Quantitative Data Analysis
Module Code: DS7006
Dead line: 11th January 2016
Individual Data Analysis Project Submit: 11th January 2016 You will be provided with a data set as an SQLite database for you to analyse using R. The data set should be assessed for reliability, explored, hypotheses raised and tested. The report should provide the reader with a clear understanding of:
• which variables you chose to use,
• which techniques you used and in which order,
• why you chose to apply each of these techniques,
• what outcome resulted at each stage of the analysis and what it means.
State clearly your hypotheses that you develop through the data exploration. Use tables and visualisations as appropriate to present your analysis. Show the key elements of your SQL and R scripts, organised in an appendix.
Where texts and other background reading are cited, a list of references should be provided using Harvard style. Your report should tell the ‘story’ of your analysis project rather than just being a ‘catalogue’ of things done to data. Both assignments must be submitted through Moodle before midnight on the due date.
PLEASE NOTE: you must select your choice of data for Region: London, South East and East of England.
Set of SQLlite data attached in separate *sql format.
DS7006 – Quantitative Data Analysis
What makes a good individual data analysis project?
This should not be more than 4,000 words and although it should contain graphs and tables (even maps), these should be carefully constructed and there for the express purpose of illustrating what is discussed in the text. So, for example, giving Q-Q plots for 20 variables is unnecessary – just a few to illustrate typical characteristics found would do. Marks will be knocked off for gratuitous use of graphics and tables to bulk up the assignment to make it look BIG!

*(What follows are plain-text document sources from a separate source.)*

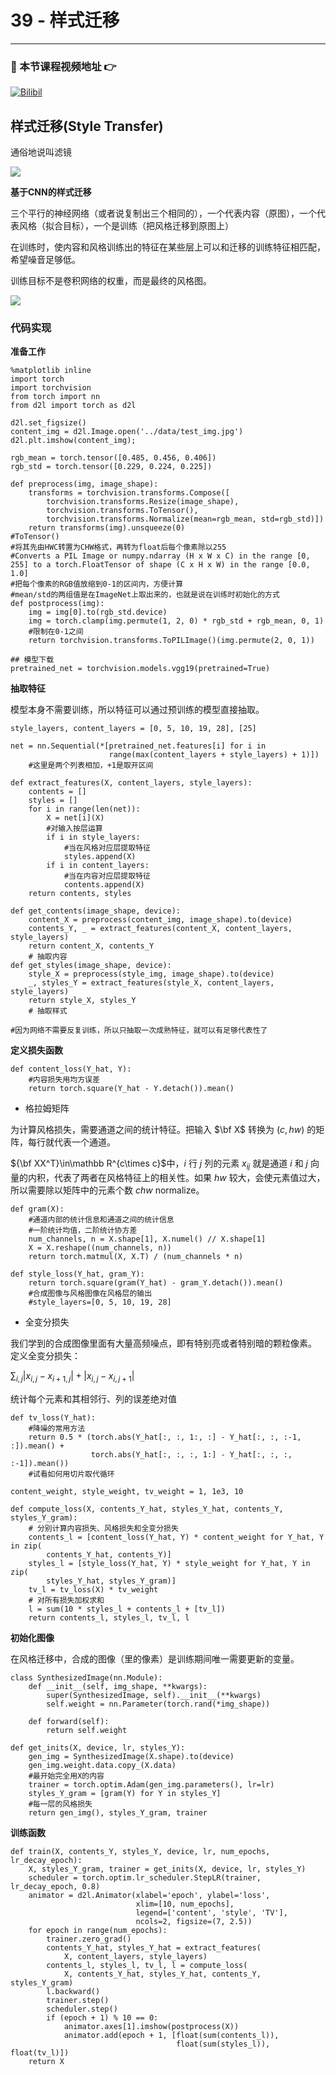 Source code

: # 39 - 样式迁移

---

### 🎦 本节课程视频地址 👉
[![Bilibil](https://i2.hdslb.com/bfs/archive/be5a425d39483a2af5950792d4c9a1a1753a81ea.jpg@640w_400h_100Q_1c.webp)](https://www.bilibili.com/video/BV1Eh41167GN)
## 样式迁移(Style Transfer)

通俗地说叫滤镜

![](\Images/039-01.gif)

**基于CNN的样式迁移**

三个平行的神经网络（或者说复制出三个相同的），一个代表内容（原图），一个代表风格（拟合目标），一个是训练（把风格迁移到原图上）

在训练时，使内容和风格训练出的特征在某些层上可以和迁移的训练特征相匹配，希望噪音足够低。

训练目标不是卷积网络的权重，而是最终的风格图。

![](\Images/039-02.png)

### 代码实现

**准备工作**

```
%matplotlib inline
import torch
import torchvision
from torch import nn
from d2l import torch as d2l

d2l.set_figsize()
content_img = d2l.Image.open('../data/test_img.jpg')
d2l.plt.imshow(content_img);
```

```
rgb_mean = torch.tensor([0.485, 0.456, 0.406])
rgb_std = torch.tensor([0.229, 0.224, 0.225])

def preprocess(img, image_shape):
    transforms = torchvision.transforms.Compose([
        torchvision.transforms.Resize(image_shape),
        torchvision.transforms.ToTensor(),
        torchvision.transforms.Normalize(mean=rgb_mean, std=rgb_std)])
    return transforms(img).unsqueeze(0)
#ToTensor()
#将其先由HWC转置为CHW格式，再转为float后每个像素除以255
#Converts a PIL Image or numpy.ndarray (H x W x C) in the range [0, 255] to a torch.FloatTensor of shape (C x H x W) in the range [0.0, 1.0]
#把每个像素的RGB值放缩到0-1的区间内，方便计算
#mean/std的两组值是在ImageNet上取出来的，也就是说在训练时初始化的方式
def postprocess(img):
    img = img[0].to(rgb_std.device)
    img = torch.clamp(img.permute(1, 2, 0) * rgb_std + rgb_mean, 0, 1)
    #限制在0-1之间
    return torchvision.transforms.ToPILImage()(img.permute(2, 0, 1))

## 模型下载
pretrained_net = torchvision.models.vgg19(pretrained=True)
```

**抽取特征**

模型本身不需要训练，所以特征可以通过预训练的模型直接抽取。

```
style_layers, content_layers = [0, 5, 10, 19, 28], [25]

net = nn.Sequential(*[pretrained_net.features[i] for i in
                      range(max(content_layers + style_layers) + 1)])
    #这里是两个列表相加，+1是取开区间

def extract_features(X, content_layers, style_layers):
    contents = []
    styles = []
    for i in range(len(net)):
        X = net[i](X)
        #对输入按层运算
        if i in style_layers:
            #当在风格对应层提取特征
            styles.append(X)
        if i in content_layers:
            #当在内容对应层提取特征
            contents.append(X)
    return contents, styles

def get_contents(image_shape, device):
    content_X = preprocess(content_img, image_shape).to(device)
    contents_Y, _ = extract_features(content_X, content_layers, style_layers)
    return content_X, contents_Y
    # 抽取内容
def get_styles(image_shape, device):
    style_X = preprocess(style_img, image_shape).to(device)
    _, styles_Y = extract_features(style_X, content_layers, style_layers)
    return style_X, styles_Y
    # 抽取样式

#因为网络不需要反复训练，所以只抽取一次成熟特征，就可以有足够代表性了
```
**定义损失函数**

```
def content_loss(Y_hat, Y):
    #内容损失用均方误差
    return torch.square(Y_hat - Y.detach()).mean()
```
- 格拉姆矩阵

为计算风格损失，需要通道之间的统计特征。把输入 $\bf X$ 转换为 $(c,hw)$ 的矩阵，每行就代表一个通道。

${\bf XX^T}\in\mathbb R^{c\times c}$中，$i$ 行 $j$ 列的元素 $x_{ij}$ 就是通道 $i$ 和 $j$ 向量的内积，代表了两者在风格特征上的相关性。如果 $hw$ 较大，会使元素值过大，所以需要除以矩阵中的元素个数 $chw$ normalize。

```
def gram(X):
    #通道内部的统计信息和通道之间的统计信息
    #一阶统计均值，二阶统计协方差
    num_channels, n = X.shape[1], X.numel() // X.shape[1]
    X = X.reshape((num_channels, n))
    return torch.matmul(X, X.T) / (num_channels * n)

def style_loss(Y_hat, gram_Y):
    return torch.square(gram(Y_hat) - gram_Y.detach()).mean()
    #合成图像与风格图像在风格层的输出
    #style_layers=[0, 5, 10, 19, 28]
```
- 全变分损失

我们学到的合成图像里面有大量高频噪点，即有特别亮或者特别暗的颗粒像素。 定义全变分损失：

$\sum_{i,j}|x_{i,j}-x_{i+1,j}|+|x_{i,j}-x_{i,j+1}|$

统计每个元素和其相邻行、列的误差绝对值

```
def tv_loss(Y_hat):
    #降噪的常用方法
    return 0.5 * (torch.abs(Y_hat[:, :, 1:, :] - Y_hat[:, :, :-1, :]).mean() +
                  torch.abs(Y_hat[:, :, :, 1:] - Y_hat[:, :, :, :-1]).mean())
    #试看如何用切片取代循环
```

```
content_weight, style_weight, tv_weight = 1, 1e3, 10

def compute_loss(X, contents_Y_hat, styles_Y_hat, contents_Y, styles_Y_gram):
    # 分别计算内容损失、风格损失和全变分损失
    contents_l = [content_loss(Y_hat, Y) * content_weight for Y_hat, Y in zip(
        contents_Y_hat, contents_Y)]
    styles_l = [style_loss(Y_hat, Y) * style_weight for Y_hat, Y in zip(
        styles_Y_hat, styles_Y_gram)]
    tv_l = tv_loss(X) * tv_weight
    # 对所有损失加权求和
    l = sum(10 * styles_l + contents_l + [tv_l])
    return contents_l, styles_l, tv_l, l
```
**初始化图像**

在风格迁移中，合成的图像（里的像素）是训练期间唯一需要更新的变量。

```
class SynthesizedImage(nn.Module):
    def __init__(self, img_shape, **kwargs):
        super(SynthesizedImage, self).__init__(**kwargs)
        self.weight = nn.Parameter(torch.rand(*img_shape))

    def forward(self):
        return self.weight

def get_inits(X, device, lr, styles_Y):
    gen_img = SynthesizedImage(X.shape).to(device)
    gen_img.weight.data.copy_(X.data)
    #最开始完全用X的内容
    trainer = torch.optim.Adam(gen_img.parameters(), lr=lr)
    styles_Y_gram = [gram(Y) for Y in styles_Y]
    #每一层的风格损失
    return gen_img(), styles_Y_gram, trainer
```
**训练函数**

```
def train(X, contents_Y, styles_Y, device, lr, num_epochs, lr_decay_epoch):
    X, styles_Y_gram, trainer = get_inits(X, device, lr, styles_Y)
    scheduler = torch.optim.lr_scheduler.StepLR(trainer, lr_decay_epoch, 0.8)
    animator = d2l.Animator(xlabel='epoch', ylabel='loss',
                            xlim=[10, num_epochs],
                            legend=['content', 'style', 'TV'],
                            ncols=2, figsize=(7, 2.5))
    for epoch in range(num_epochs):
        trainer.zero_grad()
        contents_Y_hat, styles_Y_hat = extract_features(
            X, content_layers, style_layers)
        contents_l, styles_l, tv_l, l = compute_loss(
            X, contents_Y_hat, styles_Y_hat, contents_Y, styles_Y_gram)
        l.backward()
        trainer.step()
        scheduler.step()
        if (epoch + 1) % 10 == 0:
            animator.axes[1].imshow(postprocess(X))
            animator.add(epoch + 1, [float(sum(contents_l)),
                                     float(sum(styles_l)), float(tv_l)])
    return X
```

Set the scene: Begin by briefly introducing the topic you are analysing. Are there any relevant theories about the phenomenon you are looking at….is there a key literature? What are the objectives of your analysis, what is the story you want to tell through data analysis? “In this project, I am going to show through data analysis that…..”.
Data acquisition: You have been supplied with a SQLite database containing a range of variables for districts in England. Some data are from the 2001 census, others are about 2003-2005. There is an Excel spreadsheet indicating what each field is. Map SHP files are also provided. All the tables can be joined using the same primary key. You should choose a range of variables that might be analytically interesting and through one or more SQL queries join them together and export as a CSV file ready to use in R. Choose which are your dependant and independent variables. For count data you will need to normalise by using an appropriate base population (e.g. per thousand population; per thousand pensioners).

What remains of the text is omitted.